--- About this task ---
Return the lines below that contain the word "export".

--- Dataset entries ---
•••
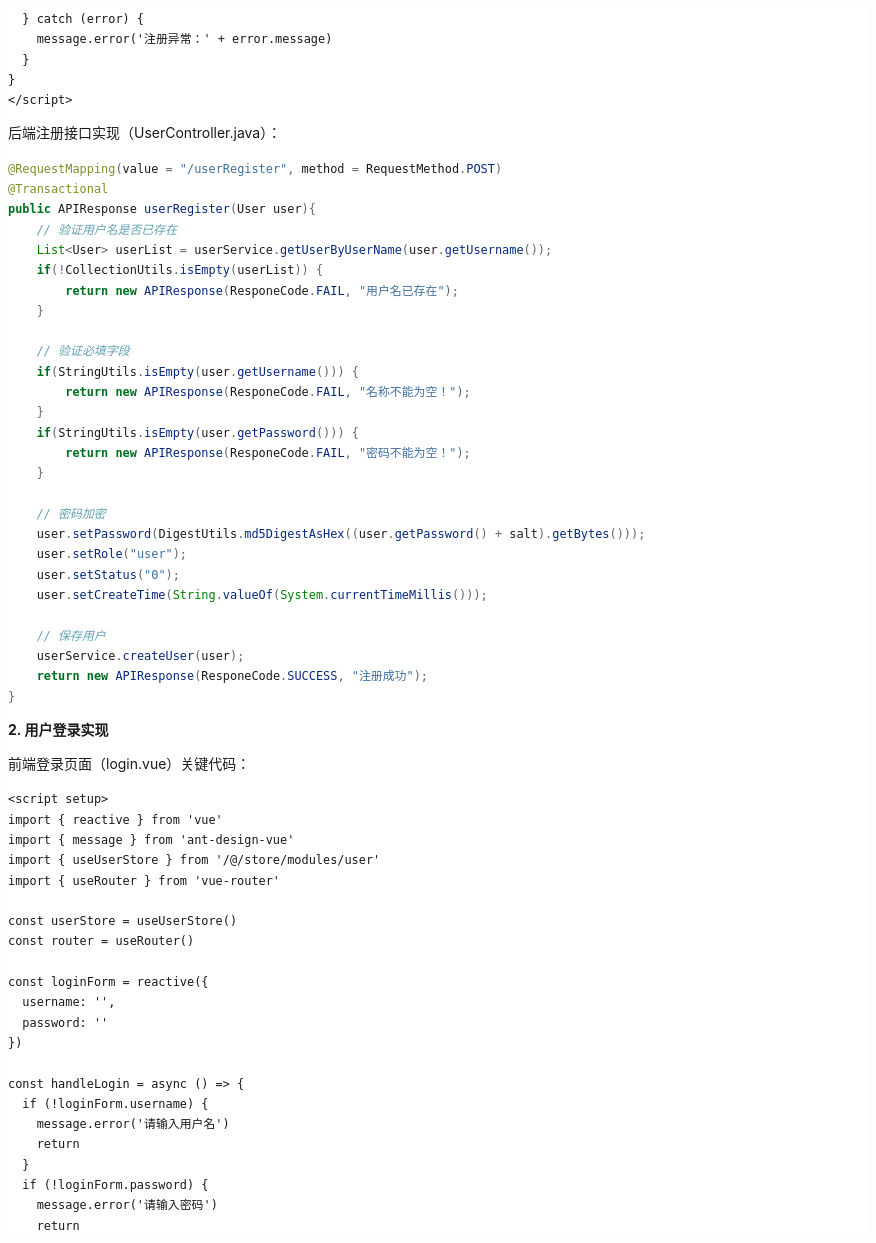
```vue
  } catch (error) {
    message.error('注册异常：' + error.message)
  }
}
</script>
```

后端注册接口实现（UserController.java）：

```java
@RequestMapping(value = "/userRegister", method = RequestMethod.POST)
@Transactional
public APIResponse userRegister(User user){
    // 验证用户名是否已存在
    List<User> userList = userService.getUserByUserName(user.getUsername());
    if(!CollectionUtils.isEmpty(userList)) {
        return new APIResponse(ResponeCode.FAIL, "用户名已存在");
    }
    
    // 验证必填字段
    if(StringUtils.isEmpty(user.getUsername())) {
        return new APIResponse(ResponeCode.FAIL, "名称不能为空！");
    }
    if(StringUtils.isEmpty(user.getPassword())) {
        return new APIResponse(ResponeCode.FAIL, "密码不能为空！");
    }
    
    // 密码加密
    user.setPassword(DigestUtils.md5DigestAsHex((user.getPassword() + salt).getBytes()));
    user.setRole("user");
    user.setStatus("0");
    user.setCreateTime(String.valueOf(System.currentTimeMillis()));
    
    // 保存用户
    userService.createUser(user);
    return new APIResponse(ResponeCode.SUCCESS, "注册成功");
}
```

**2. 用户登录实现**

前端登录页面（login.vue）关键代码：

```vue
<script setup>
import { reactive } from 'vue'
import { message } from 'ant-design-vue'
import { useUserStore } from '/@/store/modules/user'
import { useRouter } from 'vue-router'

const userStore = useUserStore()
const router = useRouter()

const loginForm = reactive({
  username: '',
  password: ''
})

const handleLogin = async () => {
  if (!loginForm.username) {
    message.error('请输入用户名')
    return
  }
  if (!loginForm.password) {
    message.error('请输入密码')
    return
```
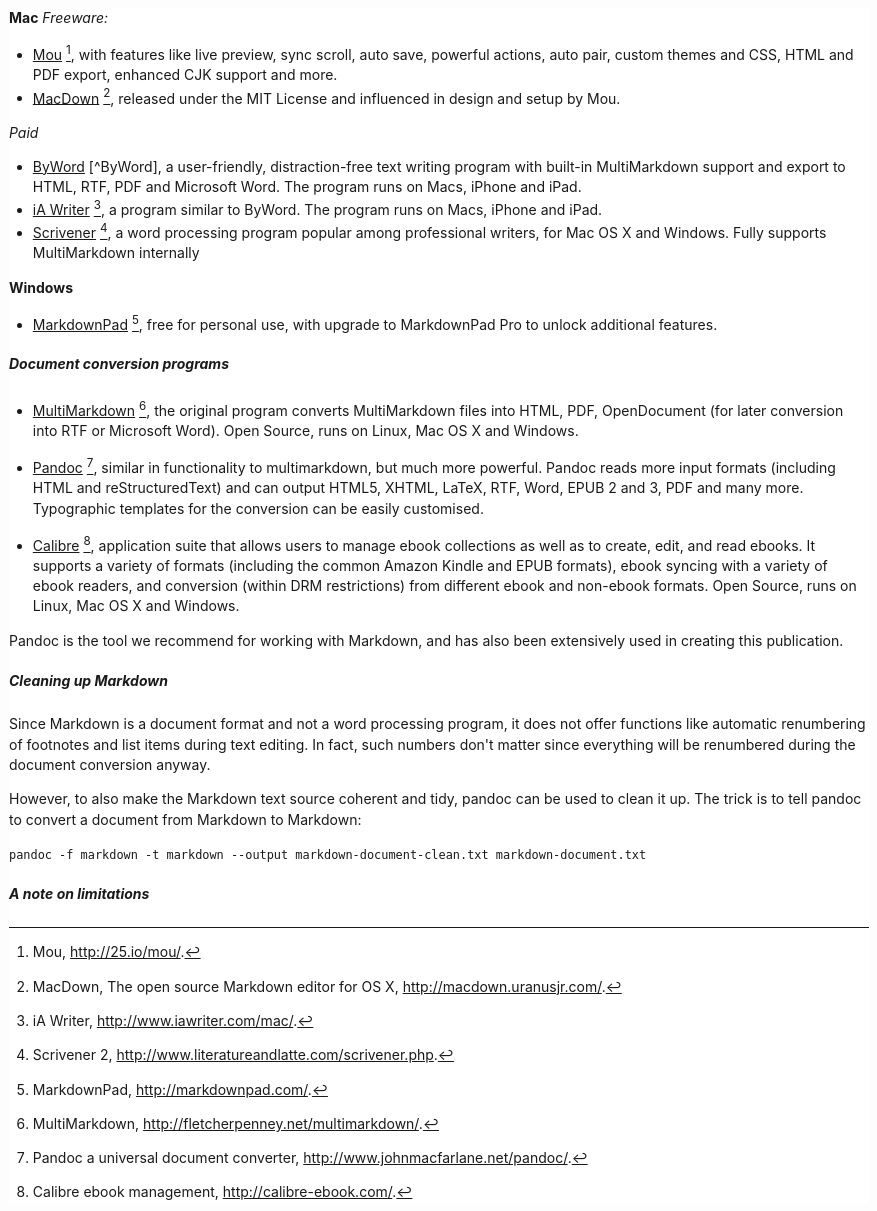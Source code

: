**Mac**
*Freeware:*
- [Mou](http://www.mouapp.com) [^Mou], with features like live preview, sync scroll, auto save, powerful actions, auto pair, custom themes and CSS, HTML and PDF export, enhanced CJK support and more.
- [MacDown](http://macdown.uranusjr.com/) [^MacDown], released under the MIT License and influenced in design and setup by Mou.

*Paid*
- [ByWord](http://bywordapp.com) [^ByWord], a user-friendly, distraction-free text writing program with built-in MultiMarkdown support and export to HTML, RTF, PDF and Microsoft Word. The program runs on Macs, iPhone and iPad.
- [iA Writer](http://www.iawriter.com/mac/) [^iA Writer], a program similar to ByWord. The program runs on Macs, iPhone and iPad.
- [Scrivener](http://www.literatureandlatte.com/scrivener.php) [^Scrivener], a word processing program popular among professional writers, for Mac OS X and Windows. Fully supports MultiMarkdown internally

**Windows**
- [MarkdownPad](http://markdownpad.com/) [^MarkdownPad], free for personal use, with upgrade to MarkdownPad Pro to unlock additional features.


##### Document conversion programs
- [MultiMarkdown](http://fletcherpenney.net/multimarkdown/) [^MultiMarkdown], the original program converts MultiMarkdown files into HTML, PDF, OpenDocument (for later conversion into RTF or Microsoft Word). Open Source, runs on Linux, Mac OS X and Windows.

- [Pandoc](http://johnmacfarlane.net/pandoc/) [^Pandoc], similar in functionality to multimarkdown, but much more powerful. Pandoc reads more input formats (including HTML and reStructuredText) and can output HTML5, XHTML, LaTeX, RTF, Word, EPUB 2 and 3, PDF and many more. Typographic templates for the conversion can be easily customised. 

- [Calibre](http://calibre-ebook.com/) [^Calibre], application suite that allows users to manage ebook collections as well as to create, edit, and read ebooks. It supports a variety of formats (including the common Amazon Kindle and EPUB formats), ebook syncing with a variety of ebook readers, and conversion (within DRM restrictions) from different ebook and non-ebook formats. Open Source, runs on Linux, Mac OS X and Windows.

Pandoc is the tool we recommend for working with Markdown, and has also been extensively used in creating this publication.



##### Cleaning up Markdown

Since Markdown is a document format and not a word processing program, it does not offer functions like automatic renumbering of footnotes and list items during text editing. In fact, such numbers don't matter since everything will be renumbered during the document conversion anyway. 

However, to also make the Markdown text source coherent and tidy, pandoc can be used to clean it up. The trick is to tell pandoc to convert a document from Markdown to Markdown:

    pandoc -f markdown -t markdown --output markdown-document-clean.txt markdown-document.txt
    
    

##### A note on limitations


[^EPUB Straight to the Point]: Elizabeth Castro provides a thorough guide for InDesign-to-EPUB publication in her book: EPUB Straight to the Point, San Francisco: Peachpit Press, 2010. 
[^Pandoc]: Pandoc a universal document converter, http://www.johnmacfarlane.net/pandoc/.
[^UberWriter]: UberWriter, http://uberwriter.wolfvollprecht.de/.
[^MdCharm]: MdCharm, http://www.mdcharm.com/.
[^Mou]: Mou, http://25.io/mou/.
[^MacDown]: MacDown, The open source Markdown editor for OS X, http://macdown.uranusjr.com/.
[^iA Writer]: iA Writer, http://www.iawriter.com/mac/.
[^Scrivener]: Scrivener 2, http://www.literatureandlatte.com/scrivener.php.
[^MarkdownPad]: MarkdownPad, http://markdownpad.com/.
[^MultiMarkdown]: MultiMarkdown, http://fletcherpenney.net/multimarkdown/.
[^Calibre]: Calibre ebook management, http://calibre-ebook.com/.
[^commonmark-controversy]: Jeff Atwood, 'Standard Markdown is now Common Markdown', Coding Horror, 05 Sep 2014, http://blog.codinghorror.com/standard-markdown-is-now-common-markdown/.
[^EpubCheck]: EpubCheck is a tool to validate IDPF EPUB files, version 2.0 and later. https://github.com/IDPF/epubcheck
•••
--- Result of this task ---
- [Mou](http://www.mouapp.com) [^Mou], with features like live preview, sync scroll, auto save, powerful actions, auto pair, custom themes and CSS, HTML and PDF export, enhanced CJK support and more.
- [ByWord](http://bywordapp.com) [^ByWord], a user-friendly, distraction-free text writing program with built-in MultiMarkdown support and export to HTML, RTF, PDF and Microsoft Word. The program runs on Macs, iPhone and iPad.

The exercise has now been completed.